Future Cinema – How did we do?

Fig 1.0 M-Audio 410

Fig 1.0 M-Audio 410

See previous entries  for more details on the groups research and development, final testing, however in summary after days of testing various positions and locations for microphones and recording techniques we developed a solution which allowed us to simultaneously record both the surround sound and binaural sound recordings.

With the sound recorded onto 6 tracks, stored on SD cards, we then edited them together using Logic Pro, an audio editing application. Each audio recording was assigned to a separate channel for example track 1 was mapped to front left, track 2 front right, track 3 rear left and track 4 rear right.  Finally track 5 was mapped to the headphones left channel and track 6 headphones right channel.

It should be noted that we have intentionally made no provision for a centre speaker channel and similarly no provision for the LFE (Low Frequency Effects) channel, that is the .1 in the 5.1 surround sound systems.
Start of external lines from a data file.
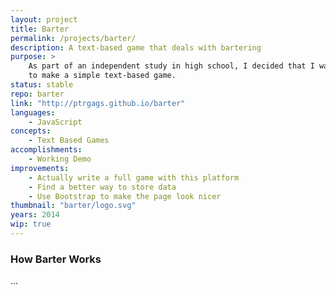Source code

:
 ```yaml
---
layout: project
title: Barter
permalink: /projects/barter/
description: A text-based game that deals with bartering
purpose: >
    As part of an independent study in high school, I decided that I wanted
    to make a simple text-based game.
status: stable
repo: barter
link: "http://ptrgags.github.io/barter"
languages:
    - JavaScript
concepts:
    - Text Based Games
accomplishments:
    - Working Demo
improvements:
    - Actually write a full game with this platform
    - Find a better way to store data
    - Use Bootstrap to make the page look nicer
thumbnail: "barter/logo.svg"
years: 2014
wip: true
---
```


### How Barter Works

...
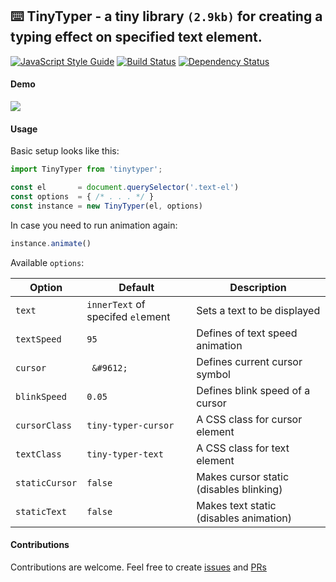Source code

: ## ⌨️  TinyTyper - a tiny library `(2.9kb)` for creating a typing effect on specified text element.
[![JavaScript Style Guide](https://img.shields.io/badge/code%20style-standard-brightgreen.svg)](http://standardjs.com/)
[![Build Status](https://travis-ci.org/lourenc/tinytyper.svg?branch=develop)](https://travis-ci.org/lourenc/tinytyper)
[![Dependency Status](https://gemnasium.com/badges/github.com/lourenc/tinytyper.svg)](https://gemnasium.com/github.com/lourenc/tinytyper)

#### Demo
<img align="center" src="http://g.recordit.co/8MTkbe9Crg.gif">

#### Usage

Basic setup looks like this:

```js
import TinyTyper from 'tinytyper';

const el       = document.querySelector('.text-el')
const options  = { /* . . . */ }
const instance = new TinyTyper(el, options)
```

In case you need to run animation again: 
```js
instance.animate()
```

Available `options`:

Option        | Default      | Description
------------- | -------------|--------------
`text`        | `innerText` of specifed `el`ement | Sets a text to be displayed
`textSpeed`   | `95`           | Defines of text speed animation
`cursor`      | ` &#9612;`   | Defines current cursor symbol
`blinkSpeed`  | `0.05`         | Defines blink speed of a cursor
`cursorClass` | `tiny-typer-cursor` | A CSS class for cursor element
`textClass`   | `tiny-typer-text` | A CSS class for text element
`staticCursor`| `false` | Makes cursor static (disables blinking)
`staticText`  | `false` | Makes text static (disables animation)

#### Contributions

Contributions are welcome. Feel free to create [issues](https://github.com/lourenc/tinytyper/issues) and [PRs](https://github.com/lourenc/tinytyper/pulls)
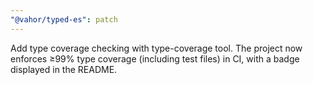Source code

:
```yaml
---
"@vahor/typed-es": patch
---
```


Add type coverage checking with type-coverage tool. The project now enforces ≥99% type coverage (including test files) in CI, with a badge displayed in the README.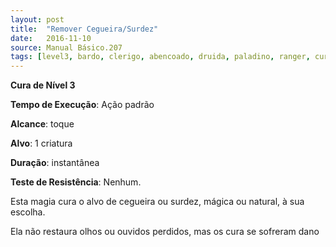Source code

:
 ```yaml
---
layout: post
title:  "Remover Cegueira/Surdez"
date:   2016-11-10
source: Manual Básico.207
tags: [level3, bardo, clerigo, abencoado, druida, paladino, ranger, cura, padrao, toque, criatura, instantanea, nenhum]
---
```


**Cura de Nível 3**

**Tempo de Execução**: Ação padrão

**Alcance**: toque

**Alvo**: 1 criatura

**Duração**: instantânea

**Teste de Resistência**: Nenhum.

Esta magia cura o alvo de cegueira ou surdez, mágica ou natural, à sua escolha. 

Ela não restaura olhos ou ouvidos perdidos, mas os cura se sofreram dano
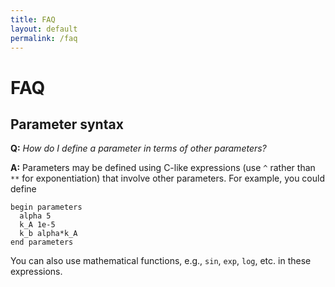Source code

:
 ```yaml
---
title: FAQ
layout: default
permalink: /faq
---
```


# FAQ

## Parameter syntax

**Q:** *How do I define a parameter in terms of other parameters?*

**A:** Parameters may be defined using C-like expressions (use `^` rather than `**` for exponentiation) that involve other parameters. For example, you could define 
```
begin parameters
  alpha 5
  k_A 1e-5
  k_b alpha*k_A
end parameters
```
You can also use mathematical functions, e.g., `sin`, `exp`, `log`, etc. in these expressions. 
<!-- TODO: Reference to full list of supported functions -->


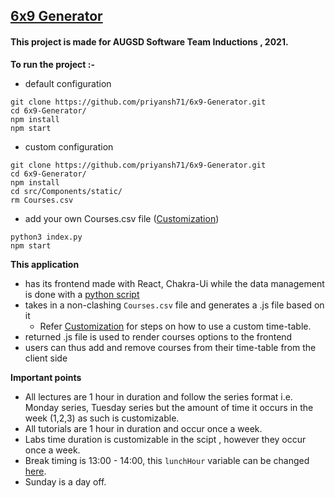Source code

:## [6x9 Generator](https://priyansh71.github.io/6x9-Generator/)
#### This project is made for AUGSD Software Team Inductions , 2021.

**To run the project  :-**
- default configuration
``` 
git clone https://github.com/priyansh71/6x9-Generator.git
cd 6x9-Generator/
npm install
npm start
```
- custom configuration
``` 
git clone https://github.com/priyansh71/6x9-Generator.git
cd 6x9-Generator/
npm install
cd src/Components/static/
rm Courses.csv
```
   - add your own Courses.csv file ([Customization](https://github.com/priyansh71/6x9-Generator/blob/main/src/Components/static/README.md))
  
``` 
python3 index.py
npm start
```
**This application**
- has its frontend made with React, Chakra-Ui while the data management is done with a [python script](https://github.com/priyansh71/6x9-Generator/blob/main/src/Components/static/index.py)
- takes in a non-clashing ```Courses.csv``` file and generates a .js file based on it
   - Refer [Customization](https://github.com/priyansh71/6x9-Generator/tree/main/src/Components/static/README.md) for steps on how to use a custom time-table.
- returned .js file is used to render courses options to the frontend
- users can thus add and remove courses from their time-table from the client side

**Important points**
- All lectures are 1 hour in duration and follow the series format i.e. Monday series, Tuesday series but the amount of time it occurs in the week (1,2,3) as such is customizable.
- All tutorials are 1 hour in duration and occur once a week.
- Labs time duration is customizable in the scipt ,  however they occur once a week.
- Break timing is 13:00 - 14:00, this `lunchHour` variable can be changed [here](https://github.com/priyansh71/6x9-Generator/blob/0047bbf71816c08b258e9dee4af6659db87bab34/src/Components/static/index.py#L3).
- Sunday is a day off.
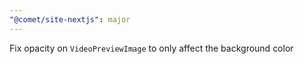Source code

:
 ```yaml
---
"@comet/site-nextjs": major
---
```


Fix opacity on `VideoPreviewImage` to only affect the background color
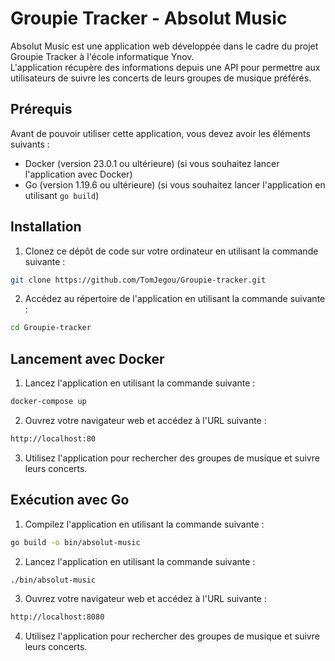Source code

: # Groupie Tracker - Absolut Music
Absolut Music est une application web développée dans le cadre du projet Groupie Tracker à l'école informatique Ynov.<br> L'application récupère des informations depuis une API pour permettre aux utilisateurs de suivre les concerts de leurs groupes de musique préférés.

## Prérequis

Avant de pouvoir utiliser cette application, vous devez avoir les éléments suivants :<br>

* Docker (version 23.0.1 ou ultérieure) (si vous souhaitez lancer l'application avec Docker)
* Go (version 1.19.6 ou ultérieure) (si vous souhaitez lancer l'application en utilisant ```go build```)

## Installation

1. Clonez ce dépôt de code sur votre ordinateur en utilisant la commande suivante :
``` bash
git clone https://github.com/TomJegou/Groupie-tracker.git
```

2. Accédez au répertoire de l'application en utilisant la commande suivante :
``` bash
cd Groupie-tracker
```

## Lancement avec Docker

1. Lancez l'application en utilisant la commande suivante :
``` bash
docker-compose up
```

2. Ouvrez votre navigateur web et accédez à l'URL suivante :
``` bash
http://localhost:80
```
3. Utilisez l'application pour rechercher des groupes de musique et suivre leurs concerts.

## Exécution avec Go

1. Compilez l'application en utilisant la commande suivante :
``` bash
go build -o bin/absolut-music
```

2. Lancez l'application en utilisant la commande suivante :
```bash
./bin/absolut-music
```

3. Ouvrez votre navigateur web et accédez à l'URL suivante :
``` bash
http://localhost:8080
```

4. Utilisez l'application pour rechercher des groupes de musique et suivre leurs concerts.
This was due primarily to a lack of resources for it would have been relatively simple to setup a channel for each but there was no speaker system available for testing and we also felt it was unnecessary for the purposes of the design at this stage.

Using a M-Audio 410, 4 of the tracks were mapped to the speakers in the Edit Suite and the 2 tracks of the binaural audio these were mapped to headphone output socket.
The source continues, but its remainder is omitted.